Aji, this kind of ranking *should be* a natural result of the way Google handles ccTLDs. Are these three domains publishing the same content? (I assume so)
Each domain will need its own independent backlink profile, and ranking will most likely be harder for the .com than the ccTLDs.
Recently there have been some odd and unstable changes in geolocated search results. Whatever that is all about (and it really isn't clear to me so far) might also have some effect in your scenario - with the .com ranking better than expected in UK or India, for instance.
Still, if the same content is available on the ccTLD for a country, I would expect the .com to be filtered out of that country's results.
Thanks Tedster for the reply.
The real scenario is like:
- example.com with 100 pages
- example.co.uk with 50% pages unique and 50% page the same content as example.com (same with ccTLDs).
Now I find it really difficult to rank .co.uk above .com for a keyword (which has duplicate content on .com and .co.uk) because of its backlink profile.
I was just wondering if search engines can provide Geo based canonical tag for each page ... even for each site do I have an option
- For all countries my domain is .com, for uk my domain is .co.uk (or some different domain name), so google can pass on all the link value to the .co.uk for uk based ranking ....
I am sure it will happen eventually but I don't see any such options now.
Let me add this to Google blog comments as well.
|so google can pass on all the link value to the .co.uk for uk based ranking |
It's a different domain, so that's not likely to happen this decade. A link to one domain is not going to pass juice to a different domain. To a company, it may all be one "online presence" but technically it is still a different website.
You've pointed out one advantage to using separate directories for separate countries, but hosting them all on one main domain. In that scenario you can have separate geo-targeting for separate directories.
The more I read about it, I see it to be really complicated for search engines without the use of sitemaps and Webmaster tool.
[google.com...] is a good help, may be Google can use this, I need to explore more on this.
[googlewebmastercentral.blogspot.com...] is another good post
That's quite an article. At the end they say "We realize this can be a little complicated". That's for sure!
Given how even relatively simple things sometimes seem to confuse Google rankings, I don't know that I'd be comfortable using that maze of rel="canonical', rel="alternate", 301 redirect, user preference cookies plus an hreflang attribute.
I think you would have introduced the content in example.com and then duplicated it in example.co.uk.I believe that the reverse would have helped you.
Normally, we don't have to tell google that a ccTLD is targetted for a particular region in GWT (as it is implicit).But have you tried setting it explicitly in GWT for a ccTLD?
In the google blog post, I don't really understand the purpose of serving the main content in the original language while keeping the sidebars and footers translated to the language of the reader.

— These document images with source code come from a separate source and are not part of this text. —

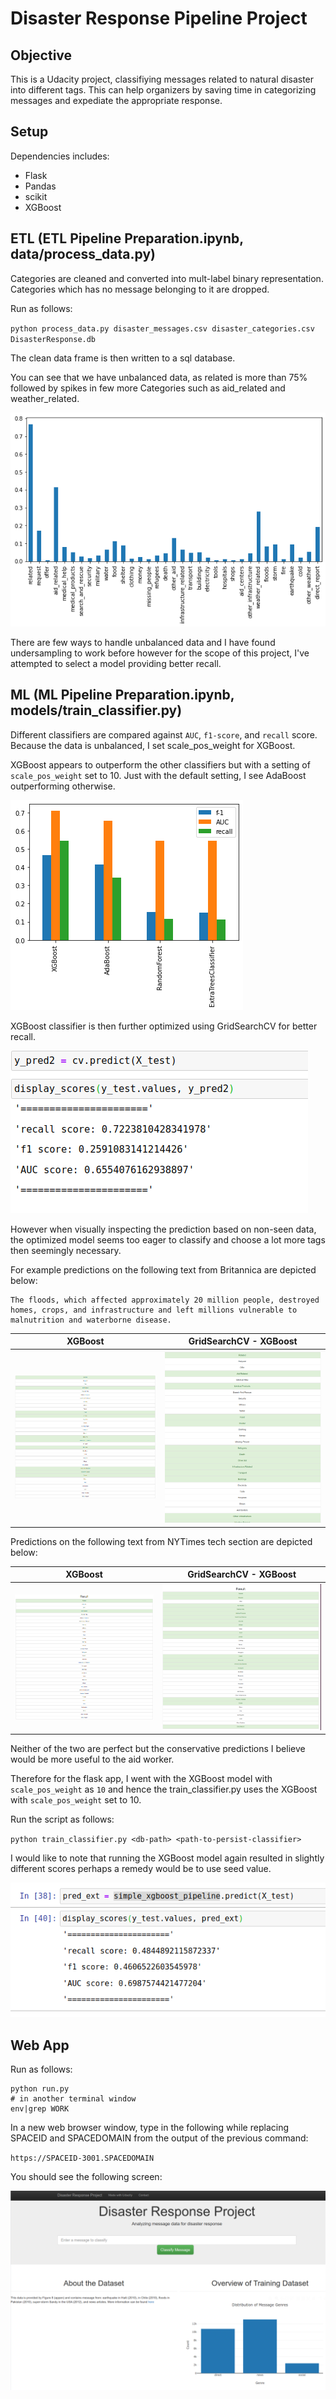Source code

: # Disaster Response Pipeline Project

## Objective
This is a Udacity project, classifiying messages related to natural disaster into different tags. This can help organizers by
saving time in categorizing messages and expediate the appropriate response.

## Setup

Dependencies includes:

* Flask
* Pandas
* scikit
* XGBoost

## ETL (ETL Pipeline Preparation.ipynb, data/process_data.py)

Categories are cleaned and converted into mult-label binary representation. Categories which has no message belonging to it are
dropped.

Run as follows:

`python process_data.py disaster_messages.csv disaster_categories.csv DisasterResponse.db`

The clean data frame is then written to a sql database.

You can see that we have unbalanced data, as related is more than 75% followed
by spikes in few more Categories such as aid_related and weather_related.

![Data Distribution](https://github.com/ambreen2006/Disaster_Response_Pipeline_Project/blob/master/Resources/data_distribution.png)

There are few ways to handle unbalanced data and I have found undersampling to
work before however for the scope of this project, I've attempted to select a model
providing better recall.

## ML (ML Pipeline Preparation.ipynb, models/train_classifier.py)

Different classifiers are compared against `AUC`, `f1-score`, and `recall` score.
Because the data is unbalanced, I set scale_pos_weight for XGBoost.

XGBoost appears to outperform the other
classifiers but with a setting of `scale_pos_weight` set to 10. Just with the default
setting, I see AdaBoost outperforming otherwise.

![Models Comparison](https://github.com/ambreen2006/Disaster_Response_Pipeline_Project/blob/master/Resources/multiple_models_result.png)

XGBoost classifier is then further optimized using GridSearchCV for better recall.

![Results after GridSearchCV](https://github.com/ambreen2006/Disaster_Response_Pipeline_Project/blob/master/Resources/optimized_model_result.png)

However when visually inspecting the prediction based on non-seen data, the optimized model seems too eager to classify and
choose a lot more tags then seemingly necessary.

For example predictions on the following text from Britannica are depicted below:

```
The floods, which affected approximately 20 million people, destroyed homes, crops, and infrastructure and left millions vulnerable to malnutrition and waterborne disease.
```

| XGBoost | GridSearchCV - XGBoost |
|---|---|
|![Model Prediction](https://github.com/ambreen2006/Disaster_Response_Pipeline_Project/blob/master/Resources/model_britannica_prediction.png)|![Optimized Model Prediction](https://github.com/ambreen2006/Disaster_Response_Pipeline_Project/blob/master/Resources/model_optimized_britannica_prediction.png)

Predictions on the following text from NYTimes tech section are depicted below:

| XGBoost | GridSearchCV - XGBoost |
|---|---|
|![Model Prediction](https://github.com/ambreen2006/Disaster_Response_Pipeline_Project/blob/master/Resources/model_nytimes_tech_column_prediction.png)| ![Optimized Model Prediction](https://github.com/ambreen2006/Disaster_Response_Pipeline_Project/blob/master/Resources/model_optimized_nytimes_tech_column_predictions.png)

Neither of the two are perfect but the conservative predictions I believe would
be more useful to the aid worker.

Therefore for the flask app, I went with the XGBoost model with `scale_pos_weight` as `10` and hence the train_classifier.py uses the XGBoost with `scale_pos_weight` set to 10.

Run the script as follows:

`python train_classifier.py <db-path> <path-to-persist-classifier>`

I would like to note that running the XGBoost model again resulted in slightly
different scores perhaps a remedy would be to use seed value.

![XGBoost score](https://github.com/ambreen2006/Disaster_Response_Pipeline_Project/blob/master/Resources/simple_model_results.png)

## Web App

Run as follows:

```
python run.py
# in another terminal window
env|grep WORK
```
In a new web browser window, type in the following while replacing SPACEID and SPACEDOMAIN from the output of the previous
command:

`https://SPACEID-3001.SPACEDOMAIN`

You should see the following screen:

![Dashboard](https://github.com/ambreen2006/Disaster_Response_Pipeline_Project/blob/master/Resources/dashboard.png)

Further, it talks about one global site but in your case, you have two different domains and you will have to check whether the suggested methods will work for your case.
|have you tried setting it explicitly in GWT for a ccTLD? |
Geo-targetting is grayed out for the ccTLDs that I've worked with.
Thanks Tedster. So that option is ruled out.
Tedster, Don't forget the sitemap in the maze :) ... [google.com...] is an active discussion with Google employee.
Joining this discussion late, but I'm in a nearly identical situation as Aji, with sites targeting the US (.com) and Australia (.com.au). Would be interested to hear if you've learned anything more about implementing the rel alternate tags since your last posts to this thread in October.